A photographer turned U.S. Customs and Border Protection janitor spent seven years collecting seized objects.
In 2007, photographer Thomas Kiefer was working part time as a janitor at the U.S. Customs and Border Protection station in Ajo, Arizona. One day, while sifting through the trash, Kiefer noticed a pile of toothbrushes and decided to take them home. “I thought, my God, just from an ecological point of view, these shouldn’t go in the landfill,” he says. “Then it was a pocket knife, and it just continued to grow.”
Over the next seven years, until he left the station in 2014, Kiefer secretly collected thousands of items taken and discarded by the U.S. government from deported migrants.
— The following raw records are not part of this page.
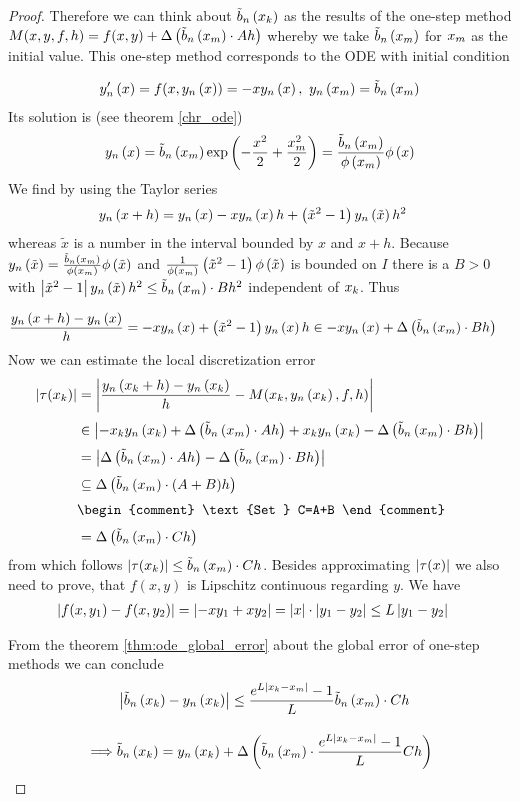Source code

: \begin{proof}
  Therefore we can think about $\bb{\x}$ as the results of the one-step method $M(x,y,f,h)=f(x,y)+\bigabs{\bnp \cdot A h}$ whereby we take $\bnp$ for $\xnp$ as the initial value. This one-step method corresponds to the ODE with initial condition

  \begin{align}
    \dphin{x}=f(x,\phin{x})=-x\phin{x},\ \phin{\xnp} = \bb{\xnp}
  \end{align}
  Its solution is (see theorem \ref{chr_ode})
  \begin{align}
    \phin{x} = \bb{\xnp}\fexp{-\frac{x^2}2+\frac{\xnp^2}2} = \frac{\bb{\xnp}}{\fphi{\xnp}} \fphi{x}
  \end{align}
  We find by using the Taylor series
  \begin{align}
    & \phin{x+h} = \phin{x} -x\phin{x}h+\br{\tilde x^2-1}\phin{\tilde x} h^2
  \end{align}
  whereas $\tilde x$ is a number in the interval bounded by $x$ and $x+h$. Because $\phin{\tilde x} = \frac{\bnp}{\fphi{\xnp}} \fphi{\tilde x}$ and $\frac{1}{\fphi{\xnp}} \br{\tilde x^2-1} \fphi{\tilde x}$ is bounded on $I$ there is a $B > 0$ with $\abs{\tilde x^2-1} \phin{\tilde x} h^2 \le \bnp \cdot B h^2$ independent of $\x[k]$. Thus

  \begin{align}
    \frac{\phin{x+h}-\phin{x}}h &= -x\phin{x}+\br{\tilde x^2-1}\phin{x} h \in -x\phin{x} + \bigabs{\bnp \cdot Bh}
  \end{align}
  Now we can estimate the local discretization error
  \begin{align}
    \abs{\tau(\x)} &= \abs{\frac{\phin{\x[k]+h}-\phin{\x}}h -  M(\x,\phin{\x},f,h)} \nl
    &\in \abs{-\x\phin{\x} + \bigabs{\bnp \cdot Ah} +\x\phin{\x} - \bigabs{\bnp \cdot Bh}} \nl
    &= \abs{\bigabs{\bnp \cdot Ah}-\bigabs{\bnp \cdot Bh}} \nl
    &\subseteq \bigabs{\bnp \cdot (A+B)h} \nl
    &
    \begin{comment}
      \text{Set } C=A+B
    \end{comment} \nl
    &= \bigabs{\bnp \cdot Ch}
  \end{align}
  from which follows $\abs{\tau(\x)} \le \bnp \cdot Ch$. Besides approximating $\abs{\tau(x)}$ we also need to prove, that $f(x,y)$ is Lipschitz continuous regarding $y$. We have
  \begin{align}
    \abs{f(x,y_1)-f(x,y_2)} &= \abs{-xy_1+xy_2} = \abs{x} \cdot \abs{y_1-y_2} \le L \abs{y_1-y_2}
  \end{align}

  \noindent From the theorem \ref{thm:ode_global_error} about the global error of one-step methods we can conclude
  \begin{align}
    & \abs{\bb{\x}-\phin{\x}} \le \frac{\fe{L\abs{\x-\xnp}}-1}L \bnp \cdot Ch \bnl
    \implies & \bb{\x} = \phin{\x} + \bigabs{\bnp \cdot \frac{\fe{L\abs{\x-\xnp}}-1}L Ch}
  \end{align}
\end{proof}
In 2008, he started neatly organizing and photographing them in groups against simple backdrops.
“These were reverent objects,” he says. “I wanted to let them speak for themselves.” The compositions are narratively dense, packed frame-to-frame with the casualties of failed journeys, intimate and confrontational. Kiefer titled the series, “El Sueño Americano” (“The American Dream”).
Before sending migrants arrested for illegal entry to criminal court, CBP officers confiscate all lethal and non-essential items. Those not retrieved within 30 days are disposed of. In a 2013 study out of Mexico, 1 out of every 3 deported migrants reported CBP took and didn’t return at least one of their possessions. For years, advocacy groups have criticized the policy for empowering mass state theft.
The needle inched forward in February, when the U.S. and Mexican governments signed new repatriation agreements, introducing a clause stating that involved government officials should take “all feasible steps” to ensure property, valuables, and money are retrievable by their rightful owner upon release from custody. Since then, the American Civil Liberties Union of New Mexico has already filed new complaints of CBP misconduct. Kiefer’s images bring this injustice into focus.